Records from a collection
BEGIN

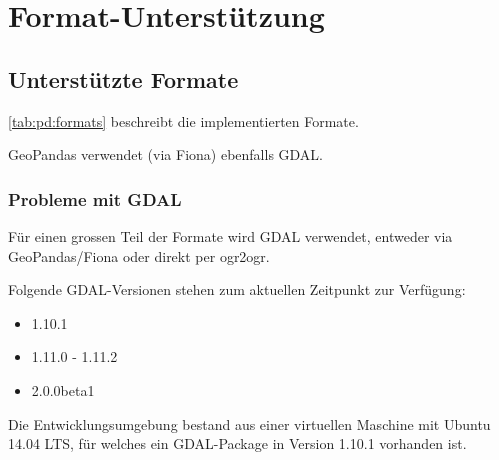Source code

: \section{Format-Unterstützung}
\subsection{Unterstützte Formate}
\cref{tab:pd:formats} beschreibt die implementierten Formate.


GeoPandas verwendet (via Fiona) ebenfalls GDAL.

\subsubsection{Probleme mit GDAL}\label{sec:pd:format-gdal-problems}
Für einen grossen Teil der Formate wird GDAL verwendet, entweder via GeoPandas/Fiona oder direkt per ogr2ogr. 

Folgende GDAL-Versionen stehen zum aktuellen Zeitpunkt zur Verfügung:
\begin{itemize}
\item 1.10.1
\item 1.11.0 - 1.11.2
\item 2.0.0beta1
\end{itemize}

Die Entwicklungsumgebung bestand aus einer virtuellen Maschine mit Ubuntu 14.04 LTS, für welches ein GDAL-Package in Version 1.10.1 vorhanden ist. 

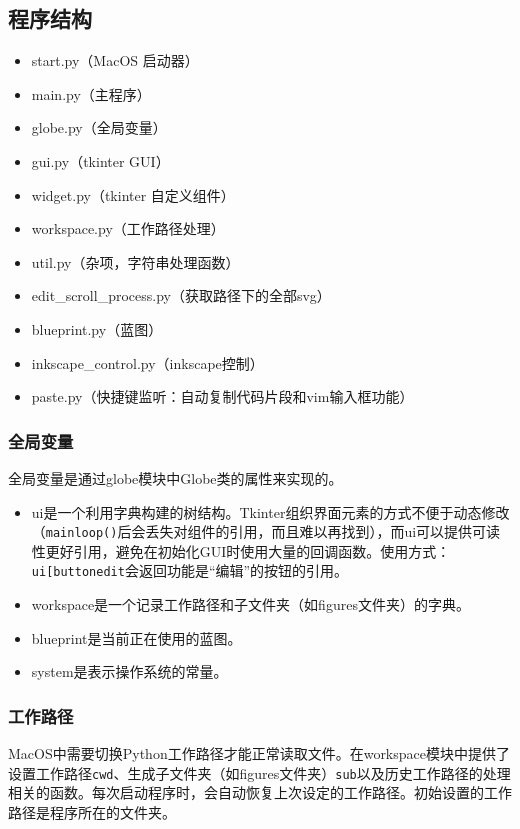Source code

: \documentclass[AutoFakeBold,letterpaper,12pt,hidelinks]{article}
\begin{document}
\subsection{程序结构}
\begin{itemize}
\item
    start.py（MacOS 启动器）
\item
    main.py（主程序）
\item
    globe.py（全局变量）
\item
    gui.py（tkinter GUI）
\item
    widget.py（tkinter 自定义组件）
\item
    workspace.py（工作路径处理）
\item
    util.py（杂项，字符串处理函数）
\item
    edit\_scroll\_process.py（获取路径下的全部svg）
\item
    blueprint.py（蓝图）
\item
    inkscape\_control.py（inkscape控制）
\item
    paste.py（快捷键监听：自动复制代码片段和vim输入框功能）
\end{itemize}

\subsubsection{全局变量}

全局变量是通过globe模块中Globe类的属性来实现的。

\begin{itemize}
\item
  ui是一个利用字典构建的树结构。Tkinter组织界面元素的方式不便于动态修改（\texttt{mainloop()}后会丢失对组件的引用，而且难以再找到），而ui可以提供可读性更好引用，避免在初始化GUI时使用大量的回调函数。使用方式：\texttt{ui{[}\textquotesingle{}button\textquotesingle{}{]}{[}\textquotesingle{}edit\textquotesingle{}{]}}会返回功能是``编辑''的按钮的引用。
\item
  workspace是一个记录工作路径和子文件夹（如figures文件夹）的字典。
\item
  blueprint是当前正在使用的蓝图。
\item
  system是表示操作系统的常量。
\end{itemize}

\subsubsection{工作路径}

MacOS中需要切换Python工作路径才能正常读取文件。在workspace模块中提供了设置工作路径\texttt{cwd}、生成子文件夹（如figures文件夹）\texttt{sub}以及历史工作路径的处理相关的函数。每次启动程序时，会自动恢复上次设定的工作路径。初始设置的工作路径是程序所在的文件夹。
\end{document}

END
BEGIN

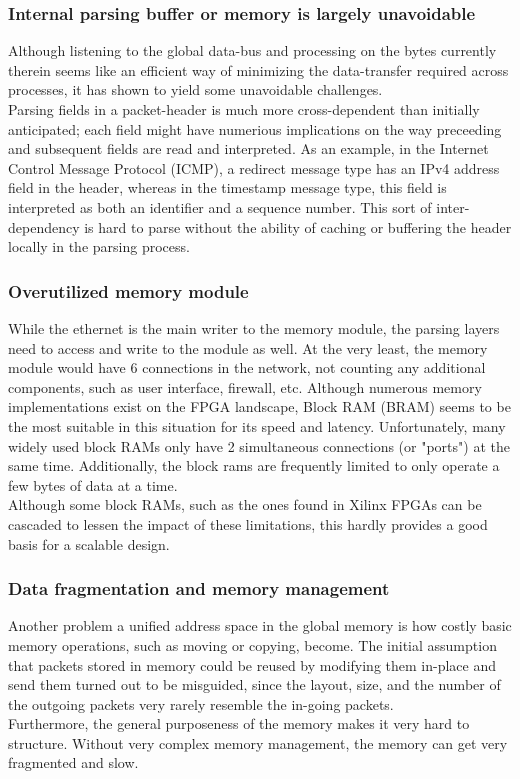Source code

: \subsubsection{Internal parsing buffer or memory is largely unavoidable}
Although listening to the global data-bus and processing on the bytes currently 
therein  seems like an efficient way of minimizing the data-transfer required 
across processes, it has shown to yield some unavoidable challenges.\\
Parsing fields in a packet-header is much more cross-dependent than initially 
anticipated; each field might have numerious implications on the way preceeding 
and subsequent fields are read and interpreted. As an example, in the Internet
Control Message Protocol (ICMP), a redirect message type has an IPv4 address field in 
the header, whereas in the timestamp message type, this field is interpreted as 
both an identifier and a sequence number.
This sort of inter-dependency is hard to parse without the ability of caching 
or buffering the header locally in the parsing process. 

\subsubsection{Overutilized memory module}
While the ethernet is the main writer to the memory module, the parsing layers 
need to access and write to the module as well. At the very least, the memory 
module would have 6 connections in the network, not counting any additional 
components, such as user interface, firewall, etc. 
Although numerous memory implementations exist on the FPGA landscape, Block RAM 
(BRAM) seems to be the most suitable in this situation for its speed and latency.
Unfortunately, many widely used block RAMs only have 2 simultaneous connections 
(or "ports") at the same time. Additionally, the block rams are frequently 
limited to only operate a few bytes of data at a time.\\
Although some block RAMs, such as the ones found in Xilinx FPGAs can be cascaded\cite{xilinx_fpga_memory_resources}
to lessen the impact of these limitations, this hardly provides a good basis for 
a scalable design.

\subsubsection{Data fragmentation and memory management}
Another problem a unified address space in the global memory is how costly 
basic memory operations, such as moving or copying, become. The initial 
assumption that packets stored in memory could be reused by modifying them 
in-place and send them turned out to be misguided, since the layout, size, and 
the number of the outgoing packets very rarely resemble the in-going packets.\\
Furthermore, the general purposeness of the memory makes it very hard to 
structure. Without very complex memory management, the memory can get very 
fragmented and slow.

END
BEGIN

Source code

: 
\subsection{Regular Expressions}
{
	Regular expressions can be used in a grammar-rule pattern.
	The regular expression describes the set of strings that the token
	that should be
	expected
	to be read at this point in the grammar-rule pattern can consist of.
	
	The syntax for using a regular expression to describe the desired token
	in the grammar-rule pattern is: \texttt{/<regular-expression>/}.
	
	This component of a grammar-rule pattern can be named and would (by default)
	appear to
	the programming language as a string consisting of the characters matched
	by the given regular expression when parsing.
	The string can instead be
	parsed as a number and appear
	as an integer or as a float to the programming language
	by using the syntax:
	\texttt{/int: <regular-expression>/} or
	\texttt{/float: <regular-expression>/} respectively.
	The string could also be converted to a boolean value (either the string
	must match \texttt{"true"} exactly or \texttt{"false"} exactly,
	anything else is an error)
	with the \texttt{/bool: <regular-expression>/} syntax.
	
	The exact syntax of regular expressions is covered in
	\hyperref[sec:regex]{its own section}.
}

END

§ **Task item**: Taking the records above as input, show every line in which the word "number" is present.

§ **Problem solution**:
both an identifier and a sequence number.
the number of the outgoing packets very rarely resemble the in-going packets.\\
	parsed as a number and appear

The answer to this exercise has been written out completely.